— Instructions for the task —
Report every line from the following entries that contains the string "behavior".

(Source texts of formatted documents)
==========

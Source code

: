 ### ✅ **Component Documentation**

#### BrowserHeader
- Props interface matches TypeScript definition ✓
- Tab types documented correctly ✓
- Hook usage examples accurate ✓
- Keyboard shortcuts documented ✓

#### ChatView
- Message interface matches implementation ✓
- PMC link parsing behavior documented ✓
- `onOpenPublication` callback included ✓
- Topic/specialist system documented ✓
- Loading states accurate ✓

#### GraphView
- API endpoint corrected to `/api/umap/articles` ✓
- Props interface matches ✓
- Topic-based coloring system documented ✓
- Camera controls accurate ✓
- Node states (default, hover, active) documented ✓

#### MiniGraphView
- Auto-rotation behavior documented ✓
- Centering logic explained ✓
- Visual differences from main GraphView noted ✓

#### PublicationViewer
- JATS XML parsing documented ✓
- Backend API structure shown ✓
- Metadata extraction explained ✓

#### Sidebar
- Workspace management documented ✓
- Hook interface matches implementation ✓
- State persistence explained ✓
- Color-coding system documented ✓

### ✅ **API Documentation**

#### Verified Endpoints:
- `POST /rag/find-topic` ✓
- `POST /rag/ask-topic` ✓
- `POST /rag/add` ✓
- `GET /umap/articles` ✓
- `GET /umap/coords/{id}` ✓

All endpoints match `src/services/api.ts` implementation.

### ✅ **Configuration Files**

==========

— Answer for this exercise —
- PMC link parsing behavior documented ✓
- Auto-rotation behavior documented ✓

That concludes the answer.